When working together, the new products are intended to enable customers and partners to gain deeper business insight and to take appropriate action throughout their business and software-development processes. The collaborations between Microsoft Research and the teams that produced these products are the latest in a long history of technology transfers from research labs within Microsoft into the products the company ships.

“Our research labs and efforts across the company have created a large portfolio of innovative technologies that extend the reach of personal computing today, with much of it going into Microsoft products,” says Rick Rashid, senior vice president of Microsoft Research. “Our researchers are here to push ahead the state of the art in computer science. When we have great ideas that work, we strive to move those ideas and technologies into Microsoft products as rapidly as possible.”

Fostering rapid, smooth technology transfer through deep relationships with Microsoft product groups has been a top priority for Microsoft Research from its 1991 creation, and the upcoming launches of SQL Server 2005, Visual Studio 2005, and BizTalk Server 2006 are no exception. A dedicated technology-transfer team bridges the long-range research and near-term product-development functions within Microsoft, and that team focuses on building strong, collaborative partnerships between researchers and product teams. The result is a shared vision: seeing innovative research work reflected in improved software products for customers.

“Overall, the collaboration between Microsoft Research and the product teams worked extremely well,” says Scott Wiltamuth, a product unit manager who is part of the team that worked on Visual Studio 2005. “We directly applied research work to our product efforts, with great success from both research and product perspectives.”

Such success is the result of intensive collaboration between researchers and product groups. Asked about the scope of his team’s collaborative involvement with the SQL Server 2005 team, David Heckerman, research-area manager, replies, “many days, weeks, and months of meeting, designing, polishing and testing.”

It’s not quite as simple as tossing researcher-devised code over a transom to a product team and saying, “Hey, implement this, OK?”

“Tech transfer,” states Paul Larson, senior researcher, “is not necessarily code. It’s more about sharing and communicating ideas and algorithms than actual implementation.”

Those tactics seem to be working.

“I only wish all cross-group collaborations worked so well,” says Jamie MacLennan, a development manager for the SQL Server 2005 team.

A few examples of successful technology transfers from Microsoft Research into the about-to-released products:

Data Mining and Visualization

Heckerman and his team, the Machine Learning and Applied Statistics Group within Microsoft Research, have been working on using graphical models for data analysis and visualization. They also are learning about how data can be better analyzed, as is obvious from the list of technologies he and his team have contributed to the forthcoming SQL Server 2005: Decision Trees, Clustering, Sequential Clustering, and Time Series.

They are the result of a long series of innovative research projects, an example of Microsoft placing an extra-long-term bet and seeing it pay off with new, useful features for customers.

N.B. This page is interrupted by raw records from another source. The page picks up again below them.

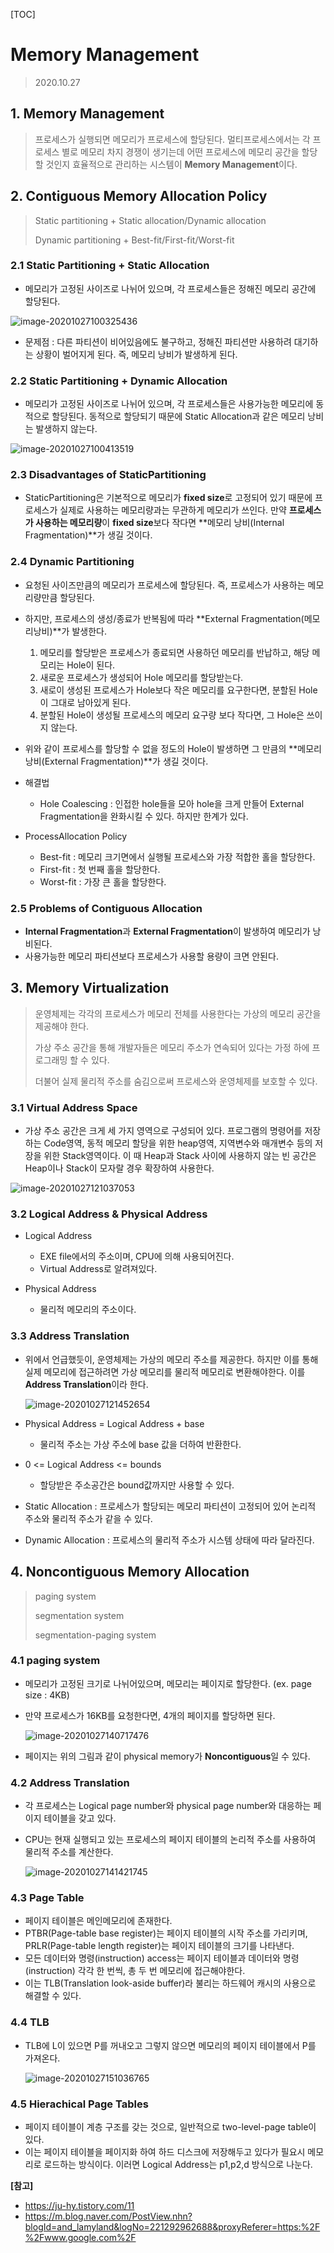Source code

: [TOC]

# Memory Management

> 2020.10.27



## 1. Memory Management

> 프로세스가 실행되면 메모리가 프로세스에 할당된다. 멀티프로세스에서는 각 프로세스 별로 메모리 차지 경쟁이 생기는데 어떤 프로세스에 메모리 공간을 할당할 것인지 효율적으로 관리하는 시스템이 **Memory Management**이다.



## 2. Contiguous Memory Allocation Policy

> Static partitioning + Static allocation/Dynamic allocation
>
> Dynamic partitioning + Best-fit/First-fit/Worst-fit



### 2.1 Static Partitioning + Static Allocation

- 메모리가 고정된 사이즈로 나뉘어 있으며, 각 프로세스들은 정해진 메모리 공간에 할당된다. 

![image-20201027100325436](img\StaticPartitinoningStaticAllocation.png)

- 문제점 : 다른 파티션이 비어있음에도 불구하고, 정해진 파티션만 사용하려 대기하는 상황이 벌어지게 된다. 즉, 메모리 낭비가 발생하게 된다.



### 2.2 Static Partitioning + Dynamic Allocation

- 메모리가 고정된 사이즈로 나뉘어 있으며, 각 프로세스들은 사용가능한 메모리에 동적으로 할당된다. 동적으로 할당되기 때문에 Static Allocation과 같은 메모리 낭비는 발생하지 않는다.

![image-20201027100413519](C:\Users\aclass\Desktop\kjh\ComputerScience\OS\img\StaticPartitioningDynamicAllocation.png)



### 2.3 Disadvantages of StaticPartitioning

- StaticPartitioning은 기본적으로 메모리가 **fixed size**로 고정되어 있기 때문에 프로세스가 실제로 사용하는 메모리량과는 무관하게 메모리가 쓰인다. 만약 **프로세스가 사용하는 메모리량**이 **fixed size**보다 작다면 **메모리 낭비(Internal Fragmentation)**가 생길 것이다.



### 2.4 Dynamic Partitioning

- 요청된 사이즈만큼의 메모리가 프로세스에 할당된다. 즉, 프로세스가 사용하는 메모리량만큼 할당된다.
- 하지만, 프로세스의 생성/종료가 반복됨에 따라 **External Fragmentation(메모리낭비)**가 발생한다.
  1. 메모리를 할당받은 프로세스가 종료되면 사용하던 메모리를 반납하고, 해당 메모리는 Hole이 된다.
  2. 새로운 프로세스가 생성되어 Hole 메모리를 할당받는다.
  3. 새로이 생성된 프로세스가 Hole보다 작은 메모리를 요구한다면, 분할된 Hole이 그대로 남아있게 된다.
  4. 분할된 Hole이 생성될 프로세스의 메모리 요구량 보다 작다면, 그 Hole은 쓰이지 않는다.

- 위와 같이 프로세스를 할당할 수 없을 정도의 Hole이 발생하면 그 만큼의 **메모리 낭비(External Fragmentation)**가 생길 것이다.

- 해결법
  - Hole Coalescing : 인접한 hole들을 모아 hole을 크게 만들어 External Fragmentation을 완화시킬 수 있다. 하지만 한계가 있다.
- ProcessAllocation Policy
  - Best-fit : 메모리 크기면에서 실행될 프로세스와 가장 적합한 홀을 할당한다.
  - First-fit : 첫 번째 홀을 할당한다.
  - Worst-fit : 가장 큰 홀을 할당한다.



### 2.5 Problems of Contiguous Allocation

- **Internal Fragmentation**과 **External Fragmentation**이 발생하여 메모리가 낭비된다.
- 사용가능한 메모리 파티션보다 프로세스가 사용할 용량이 크면 안된다.



## 3. Memory Virtualization

> 운영체제는 각각의 프로세스가 메모리 전체를 사용한다는 가상의 메모리 공간을 제공해야 한다.
>
> 가상 주소 공간을 통해 개발자들은 메모리 주소가 연속되어 있다는 가정 하에 프로그래밍 할 수 있다.
>
> 더불어 실제 물리적 주소를 숨김으로써 프로세스와 운영체제를 보호할 수 있다.



### 3.1 Virtual Address Space

- 가상 주소 공간은 크게 세 가지 영역으로 구성되어 있다. 프로그램의 명령어를 저장하는 Code영역, 동적 메모리 할당을 위한 heap영역, 지역변수와 매개변수 등의 저장을 위한 Stack영역이다. 이 때 Heap과 Stack 사이에 사용하지 않는 빈 공간은 Heap이나 Stack이 모자랄 경우 확장하여 사용한다.

 ![image-20201027121037053](img\VirtualAddressSpace.jpg)

### 3.2 Logical Address & Physical Address

- Logical Address
  - EXE file에서의 주소이며, CPU에 의해 사용되어진다.
  - Virtual Address로 알려져있다.

- Physical Address
  - 물리적 메모리의 주소이다.



### 3.3 Address Translation

- 위에서 언급했듯이, 운영체제는 가상의 메모리 주소를 제공한다. 하지만 이를 통해 실제 메모리에 접근하려면 가상 메모리를 물리적 메모리로 변환해야한다. 이를 **Address Translation**이라 한다.

  ![image-20201027121452654](img\AddressTranslation.jpg)

- Physical Address = Logical Address + base

  - 물리적 주소는 가상 주소에 base 값을 더하여 반환한다.

- 0 <= Logical Address <= bounds

  - 할당받은 주소공간은 bound값까지만 사용할 수 있다.

- Static Allocation : 프로세스가 할당되는 메모리 파티션이 고정되어 있어 논리적 주소와 물리적 주소가 같을 수 있다.
- Dynamic Allocation : 프로세스의 물리적 주소가 시스템 상태에 따라 달라진다.



## 4. Noncontiguous Memory Allocation

> paging system
>
> segmentation system
>
> segmentation-paging system



### 4.1 paging system

- 메모리가 고정된 크기로 나뉘어있으며, 메모리는 페이지로 할당한다. (ex. page size : 4KB)

- 만약 프로세스가 16KB를 요청한다면, 4개의 페이지를 할당하면 된다.

  ![image-20201027140717476](img\pagingSystem.jpg)

- 페이지는 위의 그림과 같이 physical memory가 **Noncontiguous**일 수 있다.



### 4.2 Address Translation

- 각 프로세스는 Logical page number와 physical page number와 대응하는 페이지 테이블을 갖고 있다.

- CPU는 현재 실행되고 있는 프로세스의 페이지 테이블의 논리적 주소를 사용하여 물리적 주소를 계산한다.

  ![image-20201027141421745](C:\Users\aclass\Desktop\kjh\ComputerScience\OS\img\pagingSystem2.jpg)

### 4.3 Page Table

- 페이지 테이블은 메인메모리에 존재한다.
- PTBR(Page-table base register)는 페이지 테이블의 시작 주소를 가리키며, PRLR(Page-table length register)는 페이지 테이블의 크기를 나타낸다.
- 모든 데이터와 명령(instruction) access는 페이지 테이블과 데이터와 명령(instruction) 각각 한 번씩, 총 두 번 메모리에 접근해야한다.
- 이는 TLB(Translation look-aside buffer)라 불리는 하드웨어 캐시의 사용으로 해결할 수 있다.



### 4.4 TLB

- TLB에 L이 있으면 P를 꺼내오고 그렇지 않으면 메모리의 페이지 테이블에서 P를 가져온다.

  ![image-20201027151036765](img\TLB.jpg)

### 4.5 Hierachical Page Tables

- 페이지 테이블이 계층 구조를 갖는 것으로, 일반적으로 two-level-page table이 있다.
- 이는 페이지 테이블을 페이지화 하여 하드 디스크에 저장해두고 있다가 필요시 메모리로 로드하는 방식이다. 이러면 Logical Address는 p1,p2,d 방식으로 나눈다.



**[참고]**

- https://ju-hy.tistory.com/11
- https://m.blog.naver.com/PostView.nhn?blogId=and_lamyland&logNo=221292962688&proxyReferer=https:%2F%2Fwww.google.com%2F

“Some of the technologies in SQL Server 2005 began in 1992 as pure research,” Heckerman says. “We picked up practical insights as we went along, and many of those insights made it into this product.”

The technologies Heckerman’s team provided to SQL Server 2005 are based on graphical modeling and Bayesian statistical methods. “There’s a statistical algorithm component and a visualization component,” Heckerman says. “It doesn’t do much good to find patterns in your data if you can’t understand them.”

Making data patterns visible, and thus helping customers make better business decisions, gives Heckerman a lot of satisfaction.

“My favorite part is the graphical-modeling interface, which connects math and statistics with the human mind,” he says. “Our tools translate complex patterns into a visualization that people are very good at understanding. It’s a two-way interface between human intuition and probability theory.”

SQL Server 2005 is a much enhanced product as a result.

“Our collaboration with Microsoft Research has brought data mining to every SQL Server user,” says MacLennan of the SQL Server 2005 team. “Data mining in the past has been a highly expensive, ‘white-coat’ technology, accessible to only the few with the technical training required to use it. Due to this, data-mining technology, although extremely valuable to almost any firm, has been out of reach for all except the few willing to take the chance that their investment will return.

“By taking the work of Microsoft Research and turning it into a commercial product in SQL Server 2005, we have dramatically lowered the bar for our users to take advantage of data mining—allowing them to fully exploit their data resources in order to improve their businesses, experiments, or any other situation where they maintain or collect data.”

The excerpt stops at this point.